I’m going to do a piece on this tomorrow, about the fun and thrill of unpacking new hardware, but more importantly it’s going to end up with me taking a long, hard, critical look at the machine and how it operates; the controller, the machine, the noise, the ease of use and above all other things, the games. It’s got a lot to prove and I’m quite looking forward to getting my hands on this baby and seeing what it can do. The unwrapping of any new hardware for me is exciting and provides hours of fun, so it’ll be interesting to see what happens after the undressing.
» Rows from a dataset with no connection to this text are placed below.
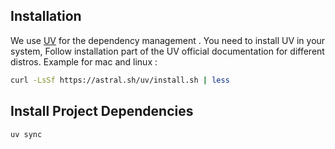 ## Installation 

We use [UV](https://docs.astral.sh/uv/) for the dependency management . You need to install UV in your system, Follow installation part of the UV official documentation for different distros. Example for mac and linux : 

```bash 
curl -LsSf https://astral.sh/uv/install.sh | less
```

## Install Project Dependencies 

```
uv sync 
```

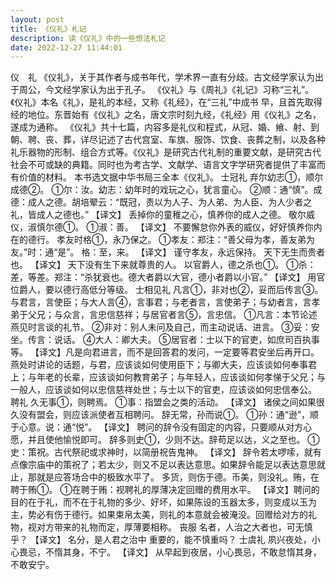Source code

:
 ```yaml
---
layout: post
title: 《仪礼》札记
description: 读《仪礼》中的一些想法札记
date: 2022-12-27 11:44:01
---
```


仪　礼
《仪礼》，关于其作者与成书年代，学术界一直有分歧。古文经学家认为出于周公，今文经学家认为出于孔子。
《仪礼》与《周礼》《礼记》习称“三礼”。《仪礼》本名《礼》，是礼的本经，又称《礼经》，在“三礼”中成书 早，且首先取得经的地位。东晋始有《仪礼》之名，唐文宗时刻九经，《礼经》用《仪礼》之名，遂成为通称。
《仪礼》共十七篇，内容多是礼仪和程式，从冠、婚、飨、射、到朝、聘、丧、葬，详尽记述了古代宫室、车旗、服饰、饮食、丧葬之制，以及各种礼乐器物的形制、组合方式等。《仪礼》是研究古代礼制的重要文献，是研究古代社会不可或缺的典籍。同时也为考古学、文献学、语言文字学研究者提供了丰富而有价值的材料。
本书选文据中华书局三全本《仪礼》。
士冠礼
弃尔幼志①，顺尔成德②。
①尔：汝。幼志：幼年时的戏玩之心，犹言童心。
②顺：通“慎”。成德：成人之德。胡培翚云：“既冠，责以为人子、为人弟、为人臣、为人少者之礼，皆成人之德也。”
【译文】
丢掉你的童稚之心，慎养你的成人之德。
敬尔威仪，淑慎尔德①。
①淑：善。
【译文】
不要懈怠你外表的威仪，好好慎养你内在的德行。
孝友时格①，永乃保之。
①孝友：郑注：“善父母为孝，善友弟为友。”时：通“是”。
格：至，来。
【译文】
谨守孝友，永远保持。
天下无生而贵者也。
【译文】
天下没有生下来就尊贵的人。
以官爵人，德之杀也①。
①杀：差，等差。郑注：“杀犹衰也。德大者爵以大官，德小者爵以小官。” 【译文】
用官位爵人，要以德行高低分等级。
士相见礼
凡言①，非对也②，妥而后传言③。与君言，言使臣；与大人言④，言事君；与老者言，言使弟子；与幼者言，言孝弟于父兄；与众言，言忠信慈祥；与居官者言⑤，言忠信。
①凡言：本节论述燕见时言谈的礼节。
②非对：别人未问及自己，而主动说话、进言。
③妥：安坐。传言：说话。
④大人：卿大夫。
⑤居官者：士以下的官吏，如庶司百执事等。
【译文】凡是向君进言，而不是回答君的发问，一定要等君安坐后再开口。燕处时讲论的话题，与君，应该谈如何使用臣下；与卿大夫，应该谈如何奉事君上；与年老的长辈，应该谈如何教育弟子；与年轻人，应该谈如何孝悌于父兄；与一般人，应该谈如何以忠信慈祥处世；与士以下的官吏，应该谈如何忠信奉公。
聘礼
久无事①，则聘焉。
①事：指盟会之类的活动。
【译文】
诸侯之间如果很久没有盟会，则应该派使者互相聘问。
辞无常，孙而说①。
①孙：通“逊”，顺于心意。说：通“悦”。
【译文】
聘问的辞令没有固定的内容，只要顺从对方心愿，并且使他愉悦即可。
辞多则史①，少则不达。辞苟足以达，义之至也。
①史：策祝。古代祭祀或求神时，以简册祝告鬼神。
【译文】
辞令若太啰嗦，就有点像宗庙中的策祝了；若太少，则又不足以表达意思。如果辞令能足以表达意思就止，那就是应答场合中的极致水平了。
多货，则伤于德。币美，则没礼。贿，在聘于贿①。
①在聘于贿：视聘礼的厚薄决定回赠的费用水平。
【译文】聘问的目的在于礼，而不在于礼物的多少、好坏，如果陈设的玉器太多，则变成以玉为主，势必有伤于德行。如果束帛太美，则礼的本意就会被淹没。回赠给对方的礼物，视对方带来的礼物而定，厚薄要相称。
丧服
名者，人治之大者也，可无慎乎？
【译文】
名分，是人君之治中 重要的，能不慎重吗？
士虞礼
夙兴夜处，小心畏忌，不惰其身，不宁。
【译文】
从早起到夜居，小心畏忌，不敢怠惰其身，不敢安宁。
Similarly, I might have touched a nerve with my review of Deadly Premonition: The Director’s Cut. So I want to say something right now – I have the X-Box 360 version. And I actually rather enjoyed it. It’s not a bad game at all, just a contentious one. It divides opinion strongly for a good reason; it straddles the line between genius and insanity with no clothes on and covered in baby oil. It entirely depends on which side you slip down from its default position, and there’s not much you can do about that. For the record, my actual score for the X-Box 360 original would be a 7/10.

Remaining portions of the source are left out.